In [1]:
# stdlib
from copy import deepcopy
from datetime import datetime
from typing import Any
from typing import ClassVar
from typing import Dict
from typing import List
from typing import Optional
from typing import Type

# third party
from pydantic import Field

# syft absolute
from syft import UID
from syft.types.base import SyftBaseModel

In [2]:
class MyBaseModel(SyftBaseModel):
    id: UID = Field(default_factory=lambda: UID())

In [3]:
class Event(MyBaseModel):
    creator: UID
    creation_date: datetime = Field(default_factory=lambda: datetime.now())

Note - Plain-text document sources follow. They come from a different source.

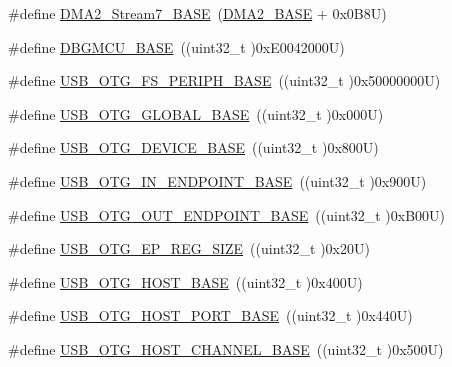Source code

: \begin{DoxyCompactItemize}
\item 
\#define \hyperlink{group___peripheral__registers__structures_gaa9faa708ad2440d24eb1064cba9bb06d}{D\+M\+A2\+\_\+\+Stream7\+\_\+\+B\+A\+SE}~(\hyperlink{group___peripheral__memory__map_gab72a9ae145053ee13d1d491fb5c1df64}{D\+M\+A2\+\_\+\+B\+A\+SE} + 0x0\+B8\+U)
\item 
\#define \hyperlink{group___peripheral__registers__structures_ga4adaf4fd82ccc3a538f1f27a70cdbbef}{D\+B\+G\+M\+C\+U\+\_\+\+B\+A\+SE}~((uint32\+\_\+t )0x\+E0042000\+U)
\item 
\#define \hyperlink{group___peripheral__registers__structures_gaa86d4c80849a74938924e73937b904e7}{U\+S\+B\+\_\+\+O\+T\+G\+\_\+\+F\+S\+\_\+\+P\+E\+R\+I\+P\+H\+\_\+\+B\+A\+SE}~((uint32\+\_\+t )0x50000000\+U)
\item 
\#define \hyperlink{group___peripheral__registers__structures_ga044aa4388e72d9d47a03f387fb8926fb}{U\+S\+B\+\_\+\+O\+T\+G\+\_\+\+G\+L\+O\+B\+A\+L\+\_\+\+B\+A\+SE}~((uint32\+\_\+t )0x000\+U)
\item 
\#define \hyperlink{group___peripheral__registers__structures_ga4d74a337597a77b1fca978202b519a18}{U\+S\+B\+\_\+\+O\+T\+G\+\_\+\+D\+E\+V\+I\+C\+E\+\_\+\+B\+A\+SE}~((uint32\+\_\+t )0x800\+U)
\item 
\#define \hyperlink{group___peripheral__registers__structures_gad8f69041452615aeb3948600e3882246}{U\+S\+B\+\_\+\+O\+T\+G\+\_\+\+I\+N\+\_\+\+E\+N\+D\+P\+O\+I\+N\+T\+\_\+\+B\+A\+SE}~((uint32\+\_\+t )0x900\+U)
\item 
\#define \hyperlink{group___peripheral__registers__structures_gaf0e972b8f028ecf44a652029efbd4642}{U\+S\+B\+\_\+\+O\+T\+G\+\_\+\+O\+U\+T\+\_\+\+E\+N\+D\+P\+O\+I\+N\+T\+\_\+\+B\+A\+SE}~((uint32\+\_\+t )0x\+B00\+U)
\item 
\#define \hyperlink{group___peripheral__registers__structures_ga6fdb7429ad88e2d69440d6ecc4f4199e}{U\+S\+B\+\_\+\+O\+T\+G\+\_\+\+E\+P\+\_\+\+R\+E\+G\+\_\+\+S\+I\+ZE}~((uint32\+\_\+t )0x20\+U)
\item 
\#define \hyperlink{group___peripheral__registers__structures_ga3bb2dd6c82eefd8587b6146ba36ae071}{U\+S\+B\+\_\+\+O\+T\+G\+\_\+\+H\+O\+S\+T\+\_\+\+B\+A\+SE}~((uint32\+\_\+t )0x400\+U)
\item 
\#define \hyperlink{group___peripheral__registers__structures_ga42f433cb79ca69f09972e690fda6737a}{U\+S\+B\+\_\+\+O\+T\+G\+\_\+\+H\+O\+S\+T\+\_\+\+P\+O\+R\+T\+\_\+\+B\+A\+SE}~((uint32\+\_\+t )0x440\+U)
\item 
\#define \hyperlink{group___peripheral__registers__structures_ga942c8c5241b80fbcf638fea0fa18bebd}{U\+S\+B\+\_\+\+O\+T\+G\+\_\+\+H\+O\+S\+T\+\_\+\+C\+H\+A\+N\+N\+E\+L\+\_\+\+B\+A\+SE}~((uint32\+\_\+t )0x500\+U)

\end{DoxyCompactItemize}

    def handler(self, node):
        method_name = event_handler_registry[self.__class__.__name__]
        return getattr(node, method_name)

In [4]:
class EventLog(MyBaseModel):
    log: List[Event] = []

In [5]:
class LinkedObject(MyBaseModel):
    node_id: UID
    obj_id: UID

In [6]:
class Dataset(MyBaseModel):
    real: LinkedObject
    mock: str
    description: str

In [7]:
class UserCode(MyBaseModel):
    code: str
    approved: bool = False

In [8]:
def register_event_handler(event_type):
    def inner(method):
        event_handler_registry[event_type.__name__] = method.__name__
        return method

    return inner

In [9]:
event_handler_registry = {}

In [10]:
# class CUDObjectEvent(Event):
#     object_type: ClassVar[Type]
# #     object_type: Optional[ClassVar[Type]

In [11]:
class CRUDEvent(Event):
    object_type: ClassVar[Type] = Type
    object_id: UID

    @property
    def merge_updates_repr(self):
        return f"{self.updates} for object {self.object_id} by {self.creator}"

In [12]:
class CreateObjectEvent(CRUDEvent):
    @property
    def updated_properties(self):
        return list(self.object_type.__annotations__.keys())

    @property
    def updates(self):
        return {p: getattr(self, p) for p in self.updated_properties}

    @property
    def update_tuples(self):
        return list(self.updates.items())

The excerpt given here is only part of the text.